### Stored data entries
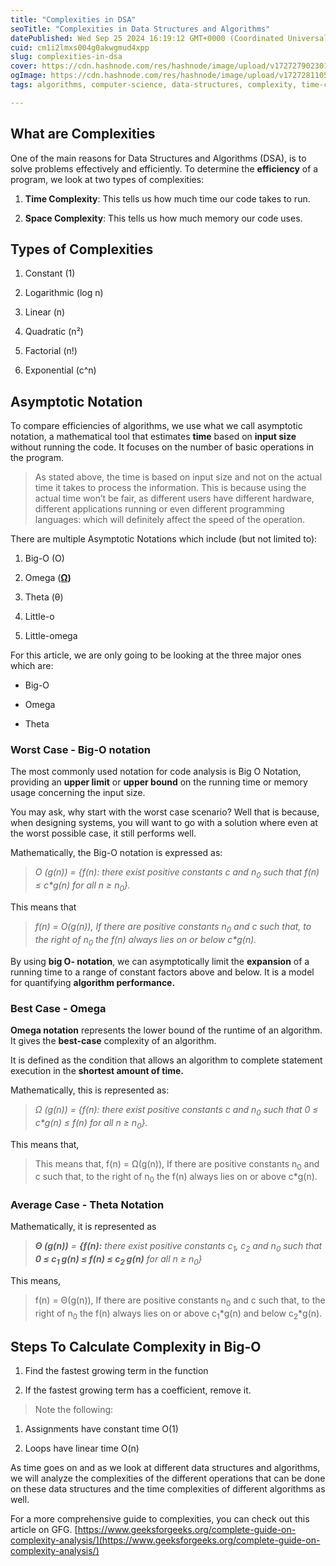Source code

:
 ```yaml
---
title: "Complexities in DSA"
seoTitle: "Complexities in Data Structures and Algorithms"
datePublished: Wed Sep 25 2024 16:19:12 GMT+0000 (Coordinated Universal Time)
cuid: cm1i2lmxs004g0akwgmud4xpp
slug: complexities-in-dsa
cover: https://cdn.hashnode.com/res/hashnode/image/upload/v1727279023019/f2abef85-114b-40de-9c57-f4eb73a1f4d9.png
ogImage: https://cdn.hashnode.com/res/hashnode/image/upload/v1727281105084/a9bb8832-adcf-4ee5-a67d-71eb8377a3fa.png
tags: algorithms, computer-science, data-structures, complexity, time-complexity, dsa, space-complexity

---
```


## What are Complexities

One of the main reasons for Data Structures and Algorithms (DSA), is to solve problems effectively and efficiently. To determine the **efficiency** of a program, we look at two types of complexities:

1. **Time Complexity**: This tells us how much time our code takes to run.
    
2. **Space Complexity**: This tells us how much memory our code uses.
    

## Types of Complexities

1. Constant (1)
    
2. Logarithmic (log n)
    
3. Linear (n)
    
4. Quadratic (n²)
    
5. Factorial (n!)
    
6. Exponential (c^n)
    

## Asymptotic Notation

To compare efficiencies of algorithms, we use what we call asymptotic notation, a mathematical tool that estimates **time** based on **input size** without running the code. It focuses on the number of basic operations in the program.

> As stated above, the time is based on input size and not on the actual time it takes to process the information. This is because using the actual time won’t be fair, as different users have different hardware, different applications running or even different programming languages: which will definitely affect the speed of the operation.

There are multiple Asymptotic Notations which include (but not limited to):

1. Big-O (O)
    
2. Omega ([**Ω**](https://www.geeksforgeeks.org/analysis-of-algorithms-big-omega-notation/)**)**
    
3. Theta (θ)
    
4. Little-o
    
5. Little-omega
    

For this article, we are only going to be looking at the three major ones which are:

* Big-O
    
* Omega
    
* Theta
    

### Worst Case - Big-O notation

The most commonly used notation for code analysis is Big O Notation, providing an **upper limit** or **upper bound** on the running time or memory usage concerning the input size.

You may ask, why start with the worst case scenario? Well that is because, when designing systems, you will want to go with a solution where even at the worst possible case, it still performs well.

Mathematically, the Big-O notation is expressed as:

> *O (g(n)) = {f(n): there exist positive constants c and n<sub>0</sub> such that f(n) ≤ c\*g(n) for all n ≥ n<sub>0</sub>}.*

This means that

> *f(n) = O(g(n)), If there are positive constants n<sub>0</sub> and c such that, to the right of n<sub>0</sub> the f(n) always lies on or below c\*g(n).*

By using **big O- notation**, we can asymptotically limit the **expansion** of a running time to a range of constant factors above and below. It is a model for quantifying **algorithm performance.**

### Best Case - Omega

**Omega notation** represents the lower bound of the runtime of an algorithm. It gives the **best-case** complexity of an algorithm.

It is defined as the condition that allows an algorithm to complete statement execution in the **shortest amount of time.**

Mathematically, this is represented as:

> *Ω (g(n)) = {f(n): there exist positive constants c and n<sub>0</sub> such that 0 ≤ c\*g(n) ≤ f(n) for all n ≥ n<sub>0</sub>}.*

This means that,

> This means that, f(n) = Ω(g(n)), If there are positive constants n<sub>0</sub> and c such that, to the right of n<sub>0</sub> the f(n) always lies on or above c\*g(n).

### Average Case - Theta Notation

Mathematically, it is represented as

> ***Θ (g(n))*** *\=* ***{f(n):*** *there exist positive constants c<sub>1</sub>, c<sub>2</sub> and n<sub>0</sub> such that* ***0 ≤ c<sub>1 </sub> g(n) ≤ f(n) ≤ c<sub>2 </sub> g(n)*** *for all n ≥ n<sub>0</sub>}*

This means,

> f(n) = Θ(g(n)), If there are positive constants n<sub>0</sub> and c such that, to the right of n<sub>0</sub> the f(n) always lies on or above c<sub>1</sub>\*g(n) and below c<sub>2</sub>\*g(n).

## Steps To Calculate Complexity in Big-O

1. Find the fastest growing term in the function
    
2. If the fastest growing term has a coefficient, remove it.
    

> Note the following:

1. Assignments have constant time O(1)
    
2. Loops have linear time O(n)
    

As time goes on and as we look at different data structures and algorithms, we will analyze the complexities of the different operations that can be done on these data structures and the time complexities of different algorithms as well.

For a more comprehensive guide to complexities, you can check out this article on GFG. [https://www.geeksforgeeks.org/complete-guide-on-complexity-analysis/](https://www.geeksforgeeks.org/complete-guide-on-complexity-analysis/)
==
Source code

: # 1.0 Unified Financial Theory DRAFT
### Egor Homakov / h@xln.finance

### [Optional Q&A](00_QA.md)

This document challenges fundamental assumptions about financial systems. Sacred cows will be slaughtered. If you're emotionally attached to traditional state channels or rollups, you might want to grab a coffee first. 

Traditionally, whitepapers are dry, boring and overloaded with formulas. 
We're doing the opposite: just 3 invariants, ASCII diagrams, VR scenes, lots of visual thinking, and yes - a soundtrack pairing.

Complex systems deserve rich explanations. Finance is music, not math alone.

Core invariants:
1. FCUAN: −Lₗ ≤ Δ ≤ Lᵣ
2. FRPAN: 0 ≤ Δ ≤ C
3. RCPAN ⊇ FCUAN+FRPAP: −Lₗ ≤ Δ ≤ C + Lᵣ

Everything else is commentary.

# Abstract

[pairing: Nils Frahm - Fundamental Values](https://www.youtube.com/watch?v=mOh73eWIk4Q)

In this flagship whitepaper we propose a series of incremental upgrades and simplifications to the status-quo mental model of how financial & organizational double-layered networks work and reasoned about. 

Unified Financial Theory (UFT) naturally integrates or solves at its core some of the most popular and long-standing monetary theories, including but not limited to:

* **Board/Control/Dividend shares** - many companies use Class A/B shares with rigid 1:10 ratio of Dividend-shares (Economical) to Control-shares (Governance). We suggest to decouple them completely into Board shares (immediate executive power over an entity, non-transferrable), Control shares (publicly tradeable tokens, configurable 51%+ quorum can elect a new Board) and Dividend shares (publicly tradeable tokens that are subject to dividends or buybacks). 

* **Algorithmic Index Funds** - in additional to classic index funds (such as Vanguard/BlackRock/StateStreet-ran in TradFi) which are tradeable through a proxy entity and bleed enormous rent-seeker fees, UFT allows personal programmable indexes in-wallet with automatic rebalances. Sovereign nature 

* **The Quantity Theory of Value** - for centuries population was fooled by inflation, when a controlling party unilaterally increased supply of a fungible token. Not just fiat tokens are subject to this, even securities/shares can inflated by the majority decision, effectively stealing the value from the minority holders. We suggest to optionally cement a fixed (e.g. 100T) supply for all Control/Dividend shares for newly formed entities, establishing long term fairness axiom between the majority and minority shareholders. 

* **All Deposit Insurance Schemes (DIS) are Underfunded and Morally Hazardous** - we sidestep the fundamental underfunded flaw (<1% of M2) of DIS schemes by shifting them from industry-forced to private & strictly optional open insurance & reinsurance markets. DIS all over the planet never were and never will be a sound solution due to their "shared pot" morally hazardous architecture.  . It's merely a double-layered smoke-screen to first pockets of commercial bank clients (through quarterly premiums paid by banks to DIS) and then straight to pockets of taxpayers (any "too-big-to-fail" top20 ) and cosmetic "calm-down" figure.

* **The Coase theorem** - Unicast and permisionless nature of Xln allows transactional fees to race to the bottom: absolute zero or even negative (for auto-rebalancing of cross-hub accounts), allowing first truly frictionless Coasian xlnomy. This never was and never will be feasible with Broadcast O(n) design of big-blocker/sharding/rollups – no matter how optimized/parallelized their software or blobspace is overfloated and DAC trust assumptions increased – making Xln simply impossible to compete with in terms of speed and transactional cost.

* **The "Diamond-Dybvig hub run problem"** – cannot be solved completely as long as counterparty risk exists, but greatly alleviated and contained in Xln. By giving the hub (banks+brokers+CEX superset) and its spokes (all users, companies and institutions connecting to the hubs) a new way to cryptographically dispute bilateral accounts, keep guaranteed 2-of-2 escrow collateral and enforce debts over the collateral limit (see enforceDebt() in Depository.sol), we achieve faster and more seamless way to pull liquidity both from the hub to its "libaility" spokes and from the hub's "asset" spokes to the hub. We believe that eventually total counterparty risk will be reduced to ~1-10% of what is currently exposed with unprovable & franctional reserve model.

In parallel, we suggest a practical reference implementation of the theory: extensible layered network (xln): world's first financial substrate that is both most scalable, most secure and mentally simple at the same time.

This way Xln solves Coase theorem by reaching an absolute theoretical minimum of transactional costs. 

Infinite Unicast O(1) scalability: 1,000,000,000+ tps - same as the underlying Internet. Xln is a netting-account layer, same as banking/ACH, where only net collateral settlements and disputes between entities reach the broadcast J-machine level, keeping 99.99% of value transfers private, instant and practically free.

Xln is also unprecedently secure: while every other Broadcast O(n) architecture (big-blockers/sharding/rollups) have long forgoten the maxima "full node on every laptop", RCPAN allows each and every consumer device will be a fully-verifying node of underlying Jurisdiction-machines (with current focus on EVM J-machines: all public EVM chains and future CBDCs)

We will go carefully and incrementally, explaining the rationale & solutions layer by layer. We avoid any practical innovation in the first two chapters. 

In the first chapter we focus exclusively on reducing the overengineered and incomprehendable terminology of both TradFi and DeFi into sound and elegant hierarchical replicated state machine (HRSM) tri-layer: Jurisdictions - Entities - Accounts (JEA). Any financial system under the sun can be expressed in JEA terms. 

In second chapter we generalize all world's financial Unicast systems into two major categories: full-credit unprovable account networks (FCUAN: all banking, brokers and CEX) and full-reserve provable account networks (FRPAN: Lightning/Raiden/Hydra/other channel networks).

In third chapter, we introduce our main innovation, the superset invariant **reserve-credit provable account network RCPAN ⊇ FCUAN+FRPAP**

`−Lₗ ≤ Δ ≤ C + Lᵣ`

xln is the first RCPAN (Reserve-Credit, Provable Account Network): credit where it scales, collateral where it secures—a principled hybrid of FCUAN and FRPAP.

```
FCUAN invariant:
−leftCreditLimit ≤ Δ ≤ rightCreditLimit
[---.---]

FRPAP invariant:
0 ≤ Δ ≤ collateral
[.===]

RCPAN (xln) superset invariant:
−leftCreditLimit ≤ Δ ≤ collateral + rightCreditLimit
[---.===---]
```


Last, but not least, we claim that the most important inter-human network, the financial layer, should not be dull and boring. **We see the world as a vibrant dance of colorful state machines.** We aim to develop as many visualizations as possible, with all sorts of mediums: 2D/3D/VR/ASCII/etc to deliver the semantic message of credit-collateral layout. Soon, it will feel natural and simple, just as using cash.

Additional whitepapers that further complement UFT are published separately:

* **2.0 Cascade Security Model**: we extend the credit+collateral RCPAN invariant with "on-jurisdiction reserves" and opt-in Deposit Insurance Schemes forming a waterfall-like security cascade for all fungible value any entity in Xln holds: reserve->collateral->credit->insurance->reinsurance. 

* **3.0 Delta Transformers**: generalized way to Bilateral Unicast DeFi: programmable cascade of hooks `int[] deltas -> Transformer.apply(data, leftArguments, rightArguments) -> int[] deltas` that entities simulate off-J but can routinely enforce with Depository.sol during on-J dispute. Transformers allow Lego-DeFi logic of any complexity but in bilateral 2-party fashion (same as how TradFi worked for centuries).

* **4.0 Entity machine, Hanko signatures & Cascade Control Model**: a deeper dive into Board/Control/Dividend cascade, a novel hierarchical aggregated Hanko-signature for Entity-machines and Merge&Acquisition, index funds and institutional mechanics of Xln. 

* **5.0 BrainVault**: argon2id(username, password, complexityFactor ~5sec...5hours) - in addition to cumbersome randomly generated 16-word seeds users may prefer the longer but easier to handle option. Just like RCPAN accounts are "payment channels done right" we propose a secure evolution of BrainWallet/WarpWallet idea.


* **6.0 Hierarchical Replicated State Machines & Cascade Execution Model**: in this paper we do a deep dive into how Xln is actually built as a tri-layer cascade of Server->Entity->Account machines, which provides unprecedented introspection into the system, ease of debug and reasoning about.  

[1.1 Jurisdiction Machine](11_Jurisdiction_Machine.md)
--
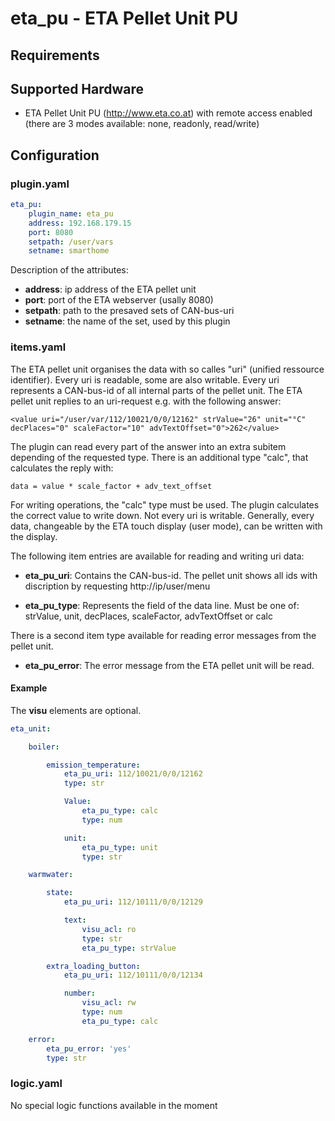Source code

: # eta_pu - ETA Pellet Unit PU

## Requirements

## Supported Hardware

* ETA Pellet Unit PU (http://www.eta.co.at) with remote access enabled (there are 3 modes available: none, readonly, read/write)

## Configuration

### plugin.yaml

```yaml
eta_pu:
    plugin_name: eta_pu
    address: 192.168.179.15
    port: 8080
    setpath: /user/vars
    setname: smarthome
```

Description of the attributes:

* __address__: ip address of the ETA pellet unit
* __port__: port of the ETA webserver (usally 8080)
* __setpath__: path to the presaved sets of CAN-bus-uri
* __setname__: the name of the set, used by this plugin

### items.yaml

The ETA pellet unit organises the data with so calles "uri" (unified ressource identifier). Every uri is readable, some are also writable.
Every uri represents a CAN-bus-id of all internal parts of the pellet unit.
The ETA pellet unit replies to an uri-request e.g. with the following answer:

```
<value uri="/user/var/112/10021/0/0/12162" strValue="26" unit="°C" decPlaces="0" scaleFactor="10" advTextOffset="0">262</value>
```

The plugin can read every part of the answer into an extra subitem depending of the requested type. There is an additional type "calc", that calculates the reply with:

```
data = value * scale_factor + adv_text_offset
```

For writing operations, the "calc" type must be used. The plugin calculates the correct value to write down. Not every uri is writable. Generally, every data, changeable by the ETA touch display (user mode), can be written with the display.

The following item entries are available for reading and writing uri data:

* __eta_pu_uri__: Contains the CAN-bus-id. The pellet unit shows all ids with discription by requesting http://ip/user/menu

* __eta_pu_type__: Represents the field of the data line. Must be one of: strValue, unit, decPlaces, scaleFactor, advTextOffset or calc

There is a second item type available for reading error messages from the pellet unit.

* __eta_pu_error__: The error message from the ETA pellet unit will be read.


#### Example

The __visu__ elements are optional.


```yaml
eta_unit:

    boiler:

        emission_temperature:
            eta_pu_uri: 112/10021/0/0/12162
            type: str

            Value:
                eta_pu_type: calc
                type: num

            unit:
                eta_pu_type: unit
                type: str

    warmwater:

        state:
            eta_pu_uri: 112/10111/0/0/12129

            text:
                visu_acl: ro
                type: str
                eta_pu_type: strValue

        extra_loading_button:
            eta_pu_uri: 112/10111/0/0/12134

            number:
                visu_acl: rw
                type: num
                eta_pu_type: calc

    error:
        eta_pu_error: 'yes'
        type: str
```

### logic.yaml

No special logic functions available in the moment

### What to produce
Within the data above, pick out all lines holding the word "suggest".

### Written solution
* **Board/Control/Dividend shares** - many companies use Class A/B shares with rigid 1:10 ratio of Dividend-shares (Economical) to Control-shares (Governance). We suggest to decouple them completely into Board shares (immediate executive power over an entity, non-transferrable), Control shares (publicly tradeable tokens, configurable 51%+ quorum can elect a new Board) and Dividend shares (publicly tradeable tokens that are subject to dividends or buybacks). 
* **The Quantity Theory of Value** - for centuries population was fooled by inflation, when a controlling party unilaterally increased supply of a fungible token. Not just fiat tokens are subject to this, even securities/shares can inflated by the majority decision, effectively stealing the value from the minority holders. We suggest to optionally cement a fixed (e.g. 100T) supply for all Control/Dividend shares for newly formed entities, establishing long term fairness axiom between the majority and minority shareholders. 
In parallel, we suggest a practical reference implementation of the theory: extensible layered network (xln): world's first financial substrate that is both most scalable, most secure and mentally simple at the same time.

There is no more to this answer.